+++ Given records

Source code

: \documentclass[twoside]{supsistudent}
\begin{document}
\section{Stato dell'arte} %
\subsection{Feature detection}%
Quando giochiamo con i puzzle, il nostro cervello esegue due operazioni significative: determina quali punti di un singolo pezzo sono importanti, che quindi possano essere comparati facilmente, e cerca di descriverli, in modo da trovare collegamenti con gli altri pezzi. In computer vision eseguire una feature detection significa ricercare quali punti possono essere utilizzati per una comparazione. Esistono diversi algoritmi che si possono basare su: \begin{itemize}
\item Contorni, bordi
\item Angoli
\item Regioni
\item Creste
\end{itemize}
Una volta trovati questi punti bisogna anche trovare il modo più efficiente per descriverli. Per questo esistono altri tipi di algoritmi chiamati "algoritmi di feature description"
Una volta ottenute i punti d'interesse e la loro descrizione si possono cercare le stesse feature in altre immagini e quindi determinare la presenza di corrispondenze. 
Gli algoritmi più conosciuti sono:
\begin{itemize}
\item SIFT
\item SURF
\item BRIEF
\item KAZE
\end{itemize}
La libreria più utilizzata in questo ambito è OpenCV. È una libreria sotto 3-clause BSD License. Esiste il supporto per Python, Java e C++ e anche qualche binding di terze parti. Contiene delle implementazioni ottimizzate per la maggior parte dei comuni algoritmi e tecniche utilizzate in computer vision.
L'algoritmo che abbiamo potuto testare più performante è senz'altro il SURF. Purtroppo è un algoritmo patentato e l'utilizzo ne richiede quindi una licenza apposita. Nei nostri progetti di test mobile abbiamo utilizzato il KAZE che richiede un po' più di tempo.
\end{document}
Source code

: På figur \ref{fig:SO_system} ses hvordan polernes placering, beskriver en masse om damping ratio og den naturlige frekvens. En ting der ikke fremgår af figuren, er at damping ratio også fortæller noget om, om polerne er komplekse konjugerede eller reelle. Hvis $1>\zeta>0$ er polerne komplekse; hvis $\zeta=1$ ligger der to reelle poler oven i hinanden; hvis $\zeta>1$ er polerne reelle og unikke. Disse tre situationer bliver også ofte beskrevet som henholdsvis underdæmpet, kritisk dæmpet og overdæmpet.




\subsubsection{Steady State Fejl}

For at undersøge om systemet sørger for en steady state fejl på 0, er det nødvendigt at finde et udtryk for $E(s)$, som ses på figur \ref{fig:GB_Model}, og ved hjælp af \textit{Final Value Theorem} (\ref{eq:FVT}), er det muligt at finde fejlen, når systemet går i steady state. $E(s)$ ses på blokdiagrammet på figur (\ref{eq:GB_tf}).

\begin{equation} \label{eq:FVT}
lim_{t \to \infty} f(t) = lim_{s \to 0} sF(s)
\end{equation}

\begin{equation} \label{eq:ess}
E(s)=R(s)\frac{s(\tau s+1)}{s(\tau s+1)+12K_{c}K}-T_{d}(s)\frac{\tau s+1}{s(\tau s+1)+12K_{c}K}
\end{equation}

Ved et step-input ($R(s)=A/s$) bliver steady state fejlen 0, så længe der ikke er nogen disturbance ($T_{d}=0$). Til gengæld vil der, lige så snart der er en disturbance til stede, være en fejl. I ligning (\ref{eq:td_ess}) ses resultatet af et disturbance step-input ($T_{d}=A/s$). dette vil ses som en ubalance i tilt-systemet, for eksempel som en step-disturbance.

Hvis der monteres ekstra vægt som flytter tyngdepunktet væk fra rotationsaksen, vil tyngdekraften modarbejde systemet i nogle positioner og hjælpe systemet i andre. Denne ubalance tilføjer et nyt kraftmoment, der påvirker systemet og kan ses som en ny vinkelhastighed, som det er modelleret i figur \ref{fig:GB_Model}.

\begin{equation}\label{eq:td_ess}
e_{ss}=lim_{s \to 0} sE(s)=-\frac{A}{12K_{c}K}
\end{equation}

++++++
+++ Given records

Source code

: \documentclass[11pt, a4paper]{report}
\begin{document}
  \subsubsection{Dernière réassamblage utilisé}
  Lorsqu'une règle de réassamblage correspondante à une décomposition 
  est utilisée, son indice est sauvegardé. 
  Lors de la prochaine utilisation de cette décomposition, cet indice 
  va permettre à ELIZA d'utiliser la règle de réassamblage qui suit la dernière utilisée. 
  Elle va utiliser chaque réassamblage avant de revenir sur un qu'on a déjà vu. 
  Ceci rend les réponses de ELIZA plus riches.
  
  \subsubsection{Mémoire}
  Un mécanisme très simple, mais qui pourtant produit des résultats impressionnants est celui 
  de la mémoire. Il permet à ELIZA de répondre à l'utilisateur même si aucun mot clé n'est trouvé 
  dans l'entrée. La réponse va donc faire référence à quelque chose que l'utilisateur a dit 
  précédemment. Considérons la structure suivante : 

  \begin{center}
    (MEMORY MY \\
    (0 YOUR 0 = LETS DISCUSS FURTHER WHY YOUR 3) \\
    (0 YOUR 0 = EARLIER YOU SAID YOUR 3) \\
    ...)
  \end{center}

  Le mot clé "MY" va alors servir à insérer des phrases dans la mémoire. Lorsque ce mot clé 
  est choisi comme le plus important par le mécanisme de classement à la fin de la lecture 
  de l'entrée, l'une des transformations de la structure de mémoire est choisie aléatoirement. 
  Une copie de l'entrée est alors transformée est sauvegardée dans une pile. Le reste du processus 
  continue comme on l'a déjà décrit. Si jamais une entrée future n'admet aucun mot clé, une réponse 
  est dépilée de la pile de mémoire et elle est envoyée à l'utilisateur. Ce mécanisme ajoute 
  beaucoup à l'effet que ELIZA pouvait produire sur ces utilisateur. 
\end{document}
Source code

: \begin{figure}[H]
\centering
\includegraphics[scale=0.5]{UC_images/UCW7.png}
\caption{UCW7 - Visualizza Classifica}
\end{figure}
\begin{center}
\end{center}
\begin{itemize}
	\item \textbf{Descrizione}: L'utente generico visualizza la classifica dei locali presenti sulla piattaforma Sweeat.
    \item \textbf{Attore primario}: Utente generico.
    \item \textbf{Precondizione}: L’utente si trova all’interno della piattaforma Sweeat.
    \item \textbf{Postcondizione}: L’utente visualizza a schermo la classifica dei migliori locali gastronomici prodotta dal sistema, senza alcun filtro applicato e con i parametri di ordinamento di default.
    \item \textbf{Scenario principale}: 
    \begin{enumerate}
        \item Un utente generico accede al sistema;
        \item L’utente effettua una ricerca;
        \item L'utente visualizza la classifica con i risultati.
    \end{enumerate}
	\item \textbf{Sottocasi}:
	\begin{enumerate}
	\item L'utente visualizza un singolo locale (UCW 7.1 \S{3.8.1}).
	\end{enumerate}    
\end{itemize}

++++++
+++ Given records

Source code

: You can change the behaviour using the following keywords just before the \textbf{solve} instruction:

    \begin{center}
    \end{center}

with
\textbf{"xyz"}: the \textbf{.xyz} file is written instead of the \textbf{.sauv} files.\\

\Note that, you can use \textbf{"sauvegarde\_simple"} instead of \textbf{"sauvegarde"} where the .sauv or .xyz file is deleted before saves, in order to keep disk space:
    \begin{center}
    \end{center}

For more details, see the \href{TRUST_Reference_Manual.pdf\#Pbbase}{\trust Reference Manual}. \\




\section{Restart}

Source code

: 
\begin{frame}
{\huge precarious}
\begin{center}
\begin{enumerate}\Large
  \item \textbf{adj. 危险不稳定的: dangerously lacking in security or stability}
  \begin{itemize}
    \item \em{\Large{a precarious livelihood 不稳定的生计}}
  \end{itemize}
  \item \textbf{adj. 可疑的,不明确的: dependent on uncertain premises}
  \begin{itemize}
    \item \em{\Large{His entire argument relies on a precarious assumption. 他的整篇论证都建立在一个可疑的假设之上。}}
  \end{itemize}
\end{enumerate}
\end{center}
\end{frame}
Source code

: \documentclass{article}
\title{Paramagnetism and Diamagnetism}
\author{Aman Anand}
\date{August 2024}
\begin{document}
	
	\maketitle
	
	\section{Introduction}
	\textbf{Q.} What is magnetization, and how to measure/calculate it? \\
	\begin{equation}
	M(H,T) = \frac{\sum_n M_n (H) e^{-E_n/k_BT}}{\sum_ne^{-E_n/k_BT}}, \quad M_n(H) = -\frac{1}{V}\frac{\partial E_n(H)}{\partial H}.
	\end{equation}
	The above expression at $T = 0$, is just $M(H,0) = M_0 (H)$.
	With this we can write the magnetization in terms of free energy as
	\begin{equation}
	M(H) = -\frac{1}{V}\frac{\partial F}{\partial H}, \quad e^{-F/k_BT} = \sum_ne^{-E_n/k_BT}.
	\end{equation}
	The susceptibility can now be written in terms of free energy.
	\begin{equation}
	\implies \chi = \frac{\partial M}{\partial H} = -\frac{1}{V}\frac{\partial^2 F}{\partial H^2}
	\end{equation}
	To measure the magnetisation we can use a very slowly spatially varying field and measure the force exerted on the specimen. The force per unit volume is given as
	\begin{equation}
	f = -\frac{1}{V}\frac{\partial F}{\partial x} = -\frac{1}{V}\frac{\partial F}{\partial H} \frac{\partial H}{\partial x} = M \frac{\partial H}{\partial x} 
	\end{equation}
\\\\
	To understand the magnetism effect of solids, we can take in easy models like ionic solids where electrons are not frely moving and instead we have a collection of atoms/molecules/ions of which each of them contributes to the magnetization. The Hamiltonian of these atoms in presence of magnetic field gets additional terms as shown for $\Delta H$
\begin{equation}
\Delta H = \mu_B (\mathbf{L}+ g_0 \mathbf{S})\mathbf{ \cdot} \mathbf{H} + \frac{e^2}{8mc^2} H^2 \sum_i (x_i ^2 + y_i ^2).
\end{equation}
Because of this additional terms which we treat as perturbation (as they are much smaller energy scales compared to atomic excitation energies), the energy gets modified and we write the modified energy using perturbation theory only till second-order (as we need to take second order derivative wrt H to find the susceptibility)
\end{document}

++++++

(Aim of the exercise)
Starting from the records above, filter out all lines except those containing the word "documentclass".

(Answer for this exercise)
: \documentclass[twoside]{supsistudent}
: \documentclass[11pt, a4paper]{report}
: \documentclass{article}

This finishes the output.